Salio en sustitucion otro astado de Xajay de nombre “coyote” apenas justo de presentación, al que Adame le armo una faena con mucho calado al tendido sin mucho reposo pero sobrada de corazón.
Lo mejor fueron los remates que le instrumento al de Xajay al finalizar las tandas que hicieron que el publico se emocionara al grado de que sonó la pelea de gallos en la plaza-bar. Dos orejas para el torero y para el novillito que nunca peleo en varas, la vuelta al ruedo a sus restos. De no creerse.
El tercero de su lote “luna roja” de nombre celebre en la tauromaquia de la Plaza México y de esta ganadería, tuvo su grado de nobleza bobalicona y de fuerza, para que Adame le cortara una oreja tras una faena completa, en donde destacaron algunos pasajes emocionantes con el capote, como cuando instrumento el famoso quite de oro.
Al final después del fraude cometido a la afición, los dos toreros no tuvieron inconveniente en que los levantaran a hombros como ídolos azteca y los pasearan por la puerta grande como dos héroes de una batalla campal.
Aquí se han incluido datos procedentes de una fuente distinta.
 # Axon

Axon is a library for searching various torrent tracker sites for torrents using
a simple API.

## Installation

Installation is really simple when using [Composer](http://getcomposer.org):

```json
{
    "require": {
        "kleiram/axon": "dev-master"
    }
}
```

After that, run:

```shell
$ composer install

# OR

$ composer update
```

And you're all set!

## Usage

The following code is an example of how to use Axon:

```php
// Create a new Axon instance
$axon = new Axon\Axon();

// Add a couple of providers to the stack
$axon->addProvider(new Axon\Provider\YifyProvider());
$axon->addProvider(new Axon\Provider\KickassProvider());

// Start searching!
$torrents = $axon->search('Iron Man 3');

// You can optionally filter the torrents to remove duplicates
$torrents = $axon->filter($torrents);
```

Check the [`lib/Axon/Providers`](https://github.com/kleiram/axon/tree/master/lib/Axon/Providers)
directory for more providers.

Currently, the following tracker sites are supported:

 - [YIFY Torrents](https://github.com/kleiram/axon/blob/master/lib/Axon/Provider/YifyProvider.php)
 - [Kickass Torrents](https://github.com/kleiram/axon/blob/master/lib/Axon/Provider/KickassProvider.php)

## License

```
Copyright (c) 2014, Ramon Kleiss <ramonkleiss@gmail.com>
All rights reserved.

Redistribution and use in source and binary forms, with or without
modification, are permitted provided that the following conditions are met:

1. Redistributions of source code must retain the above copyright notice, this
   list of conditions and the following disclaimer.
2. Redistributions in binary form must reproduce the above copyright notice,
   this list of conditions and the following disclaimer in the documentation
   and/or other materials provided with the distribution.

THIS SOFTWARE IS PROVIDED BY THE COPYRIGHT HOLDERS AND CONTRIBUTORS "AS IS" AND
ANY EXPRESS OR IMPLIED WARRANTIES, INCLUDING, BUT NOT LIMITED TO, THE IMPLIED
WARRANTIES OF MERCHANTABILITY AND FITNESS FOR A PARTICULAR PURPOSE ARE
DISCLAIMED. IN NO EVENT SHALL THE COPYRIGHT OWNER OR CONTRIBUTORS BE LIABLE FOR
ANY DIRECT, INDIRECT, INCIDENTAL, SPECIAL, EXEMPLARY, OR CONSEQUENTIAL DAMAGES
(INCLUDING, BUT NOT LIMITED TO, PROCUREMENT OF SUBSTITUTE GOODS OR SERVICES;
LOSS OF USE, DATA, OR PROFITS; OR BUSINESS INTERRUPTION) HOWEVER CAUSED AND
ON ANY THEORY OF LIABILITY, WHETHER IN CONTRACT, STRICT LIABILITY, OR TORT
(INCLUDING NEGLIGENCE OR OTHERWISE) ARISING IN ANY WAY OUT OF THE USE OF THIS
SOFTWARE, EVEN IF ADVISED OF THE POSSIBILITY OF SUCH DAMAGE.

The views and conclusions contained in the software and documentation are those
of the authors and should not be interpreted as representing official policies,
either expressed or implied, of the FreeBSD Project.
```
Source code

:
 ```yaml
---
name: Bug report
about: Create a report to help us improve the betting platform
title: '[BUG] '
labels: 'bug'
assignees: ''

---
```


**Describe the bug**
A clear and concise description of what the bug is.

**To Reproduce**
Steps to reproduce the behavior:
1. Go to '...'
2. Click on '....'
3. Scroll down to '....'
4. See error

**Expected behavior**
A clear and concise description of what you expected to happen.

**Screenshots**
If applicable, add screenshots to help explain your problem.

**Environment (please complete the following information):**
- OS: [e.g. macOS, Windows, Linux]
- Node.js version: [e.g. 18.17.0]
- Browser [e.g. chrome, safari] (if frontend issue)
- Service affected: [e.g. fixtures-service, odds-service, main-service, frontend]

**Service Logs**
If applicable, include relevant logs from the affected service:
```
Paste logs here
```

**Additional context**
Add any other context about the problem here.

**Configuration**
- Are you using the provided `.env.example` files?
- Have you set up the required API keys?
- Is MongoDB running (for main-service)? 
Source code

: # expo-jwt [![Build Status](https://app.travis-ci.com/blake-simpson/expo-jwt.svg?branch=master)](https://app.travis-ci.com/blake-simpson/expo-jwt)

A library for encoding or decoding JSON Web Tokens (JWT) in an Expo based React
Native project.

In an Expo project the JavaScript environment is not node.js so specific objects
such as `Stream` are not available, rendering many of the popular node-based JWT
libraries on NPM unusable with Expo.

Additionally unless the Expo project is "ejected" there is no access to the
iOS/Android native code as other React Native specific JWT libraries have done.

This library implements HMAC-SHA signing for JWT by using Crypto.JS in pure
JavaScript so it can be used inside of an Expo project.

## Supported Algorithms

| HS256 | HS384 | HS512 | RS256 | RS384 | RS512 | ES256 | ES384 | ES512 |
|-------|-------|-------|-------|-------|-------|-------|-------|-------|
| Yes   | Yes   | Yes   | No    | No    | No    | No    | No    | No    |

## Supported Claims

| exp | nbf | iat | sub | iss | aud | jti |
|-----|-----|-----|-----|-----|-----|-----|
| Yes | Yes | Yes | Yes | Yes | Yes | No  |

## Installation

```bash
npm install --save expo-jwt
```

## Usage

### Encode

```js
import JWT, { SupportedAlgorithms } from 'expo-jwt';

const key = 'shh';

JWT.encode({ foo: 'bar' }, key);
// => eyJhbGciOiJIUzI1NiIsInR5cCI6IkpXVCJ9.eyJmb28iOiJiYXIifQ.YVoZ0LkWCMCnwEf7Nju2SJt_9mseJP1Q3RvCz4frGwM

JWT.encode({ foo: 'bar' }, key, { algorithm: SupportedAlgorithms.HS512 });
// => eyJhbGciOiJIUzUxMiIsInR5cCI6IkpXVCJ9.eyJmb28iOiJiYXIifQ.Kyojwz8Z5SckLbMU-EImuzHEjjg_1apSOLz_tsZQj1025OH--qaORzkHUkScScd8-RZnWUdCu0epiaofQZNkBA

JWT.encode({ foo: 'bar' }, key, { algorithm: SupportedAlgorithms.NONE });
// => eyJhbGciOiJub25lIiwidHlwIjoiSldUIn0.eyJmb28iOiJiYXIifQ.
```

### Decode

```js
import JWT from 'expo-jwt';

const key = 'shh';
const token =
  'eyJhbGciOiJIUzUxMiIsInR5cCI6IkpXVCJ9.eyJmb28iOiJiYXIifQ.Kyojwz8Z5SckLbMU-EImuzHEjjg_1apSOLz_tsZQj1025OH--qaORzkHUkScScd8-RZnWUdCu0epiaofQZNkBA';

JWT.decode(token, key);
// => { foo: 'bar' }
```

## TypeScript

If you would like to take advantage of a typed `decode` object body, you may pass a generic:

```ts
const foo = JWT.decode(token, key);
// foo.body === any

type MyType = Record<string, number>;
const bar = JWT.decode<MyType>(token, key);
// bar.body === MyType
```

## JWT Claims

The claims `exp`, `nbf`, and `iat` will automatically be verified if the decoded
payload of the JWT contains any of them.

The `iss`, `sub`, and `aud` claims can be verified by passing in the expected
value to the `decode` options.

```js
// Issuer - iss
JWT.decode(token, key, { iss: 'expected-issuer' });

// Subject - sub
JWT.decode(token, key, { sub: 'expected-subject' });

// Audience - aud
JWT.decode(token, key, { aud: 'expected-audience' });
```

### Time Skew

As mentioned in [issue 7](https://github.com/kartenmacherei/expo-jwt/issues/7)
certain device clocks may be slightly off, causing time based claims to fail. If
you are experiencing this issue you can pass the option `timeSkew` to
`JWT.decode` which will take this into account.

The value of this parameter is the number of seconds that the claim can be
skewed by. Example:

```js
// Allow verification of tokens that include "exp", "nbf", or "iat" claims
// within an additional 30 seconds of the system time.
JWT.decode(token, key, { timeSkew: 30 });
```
Al verlos tan sonrientes abandonar la plaza uno piensa ¿Se la creerán ellos mismos conociendo el fondo con el que obtienen sus triunfos ? ¿Son tan soberbios que se consideran por encima del bien y del mal ? Lo de ayer en Juriquilla fue como lo de un dia antes en San Luis, una vergüenza.
Por eso no hay que dejarse engañar con el resultado de los apéndices y una vez más hay que señalar lo que bien apunto el joven y gran cronista taurino, Luis Cuesta el pasado jueves en sus apuntes de la Plaza México, en donde señalo que el enemigo está dentro y que quienes mas daño le hacen a la Fiesta de los Toros no son sus enemigos sino los que viven y se enriquecen de ella, porque si hay toreros ¿Porque coños no quieren que veamos TOROS?
Con taurinos como El Juli y sus apoderados, ¿para qué hacen falta antitaurinos?”
Ficha
Provincia Juriquilla, Querétaro. Con lleno en los tendidos. Cuatro toros de Los Encinos, mansos y desclasados. Y dos de Xajay, el cuarto que devuelto por falta de trapío fue sustituido por otro del mismo hierro, noble y pastueño que exageradamente fue premiado con vuelta al ruedo. El sexto un mulo soso. Todos los toros sospechosos de manipulación de sus astas.
Julián López “El Juli”: Palmas, silencio y dos orejas.
Joselito Adame: Silencio, dos orejas y una oreja. Ambos diestros salieron en hombros.